▶ **Your goal**: From the line that contains "version control system." to the last line of the entries, set down each line exactly as written, both ends included, with nothing else.
─── Records for processing
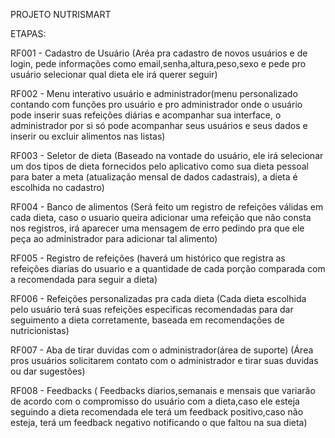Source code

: PROJETO NUTRISMART

ETAPAS:

RF001 -  Cadastro de Usuário (Aréa pra cadastro de novos usuários e de login, pede informações como email,senha,altura,peso,sexo e pede
pro usuário selecionar qual dieta ele irá querer seguir)


RF002 - Menu interativo usuário e administrador(menu personalizado contando com funções pro usuário e pro administrador onde o usuário pode inserir suas refeições diárias e 
acompanhar sua interface, o administrador por si só pode acompanhar seus usuários e seus dados e inserir ou excluir alimentos nas listas)

RF003 - Seletor de dieta (Baseado na vontade do usuário, ele irá selecionar um dos tipos de dieta fornecidos pelo aplicativo como sua dieta pessoal para bater a meta
(atualização mensal de dados cadastrais), a dieta é escolhida no cadastro)

RF004 - Banco de alimentos (Será feito um registro de refeições válidas em cada dieta, caso o usuario queira adicionar uma refeição que não consta nos registros, 
irá aparecer uma mensagem de erro pedindo pra que ele peça ao administrador para adicionar tal alimento)

RF005 - Registro de refeições (haverá um histórico que registra as refeições diarias do usuario e a quantidade de cada porção comparada com a recomendada para seguir 
a dieta)

RF006 - Refeições personalizadas pra cada dieta (Cada dieta escolhida pelo usuário terá suas refeições especificas recomendadas para dar seguimento a dieta corretamente,
baseada em recomendações de nutricionistas)

RF007 - Aba de tirar duvidas com o administrador(área de suporte) (Área pros usuários solicitarem contato com o administrador e tirar suas duvidas ou dar sugestões) 

RF008 - Feedbacks ( Feedbacks diarios,semanais e mensais que variarão de acordo com o compromisso do usuário com a dieta,caso ele esteja seguindo a dieta recomendada ele terá um feedback positivo,caso não esteja,
terá um feedback negativo notificando o que faltou na sua dieta)










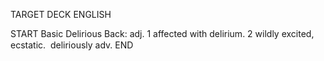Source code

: TARGET DECK
ENGLISH

START
Basic
Delirious
Back: adj. 1 affected with delirium. 2 wildly excited, ecstatic.  deliriously adv.
END
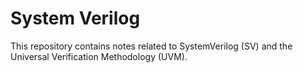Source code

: # System Verilog
This repository contains notes related to SystemVerilog (SV) and the Universal Verification Methodology (UVM).
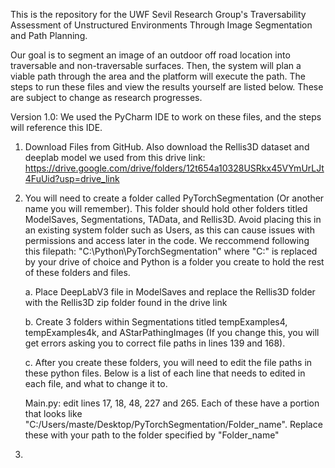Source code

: This is the repository for the UWF Sevil Research Group's Traversability Assessment of Unstructured Environments Through Image Segmentation and Path Planning. 

Our goal is to segment an image of an outdoor off road location into traversable and non-traversable surfaces. Then, the system will plan a viable path through the area and the platform will execute the path.
The steps to run these files and view the results yourself are listed below. These are subject to change as research progresses.

Version 1.0: 
We used the PyCharm IDE to work on these files, and the steps will reference this IDE.

1. Download Files from GitHub. Also download the Rellis3D dataset and deeplab model we used from this drive link:
   https://drive.google.com/drive/folders/12t654a10328USRkx45VYmUrLJt4FuUid?usp=drive_link 

2. You will need to create a folder called PyTorchSegmentation (Or another name you will remember). This folder should hold other folders titled ModelSaves, Segmentations, TAData, and Rellis3D. Avoid placing this in an existing system folder such as Users, as this can cause issues with permissions and access later in the code. We reccommend following this filepath: "C:\Python\PyTorchSegmentation\" where "C:" is replaced by your drive of choice and Python is a folder you create to hold the rest of these folders and files. 

   a. Place DeepLabV3 file in ModelSaves and replace the Rellis3D folder with the Rellis3D zip folder found in the drive link

   b. Create 3 folders within Segmentations titled tempExamples4, tempExamples4k, and AStarPathingImages (If you change this, you will get errors asking you to correct file paths in lines 139 and 168).

   c. After you create these folders, you will need to edit the file paths in these python files. Below is a list of each line that needs to edited in each file, and what to change it to.

   Main.py: edit lines 17, 18, 48, 227 and 265. Each of these have a portion that looks like "C:/Users/maste/Desktop/PyTorchSegmentation/Folder_name". Replace these with your path to the folder specified by "Folder_name"

3. 
     


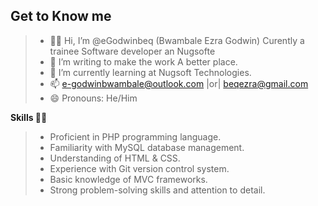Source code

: **Get to Know me**
--
> - 🙋‍♂️ Hi, I’m @eGodwinbeq (Bwambale Ezra Godwin) Curently a trainee  Software developer an Nugsofte
> - 👀 I’m  writing to make the work A better place.
> - 🌱 I’m currently learning at Nugsoft Technologies.
> - 📫 e-godwinbwambale@outlook.com |or|  beqezra@gmail.com
> - 😄 Pronouns: He/Him

 **Skills 🧑‍💻**
> - Proficient in PHP programming language.
> - Familiarity with MySQL database management.
> - Understanding of HTML & CSS.
> - Experience with Git version control system.
> - Basic knowledge of MVC frameworks.
> - Strong problem-solving skills and attention to detail.



<!---
eGodwinbeq/eGodwinbeq is a ✨ special ✨ repository because its `README.md` (this file) appears on your GitHub profile.
You can click the Preview link to take a look at your changes.
--->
──────
▶ **Solution**:
> - Experience with Git version control system.
> - Basic knowledge of MVC frameworks.
> - Strong problem-solving skills and attention to detail.



<!---
eGodwinbeq/eGodwinbeq is a ✨ special ✨ repository because its `README.md` (this file) appears on your GitHub profile.
You can click the Preview link to take a look at your changes.
--->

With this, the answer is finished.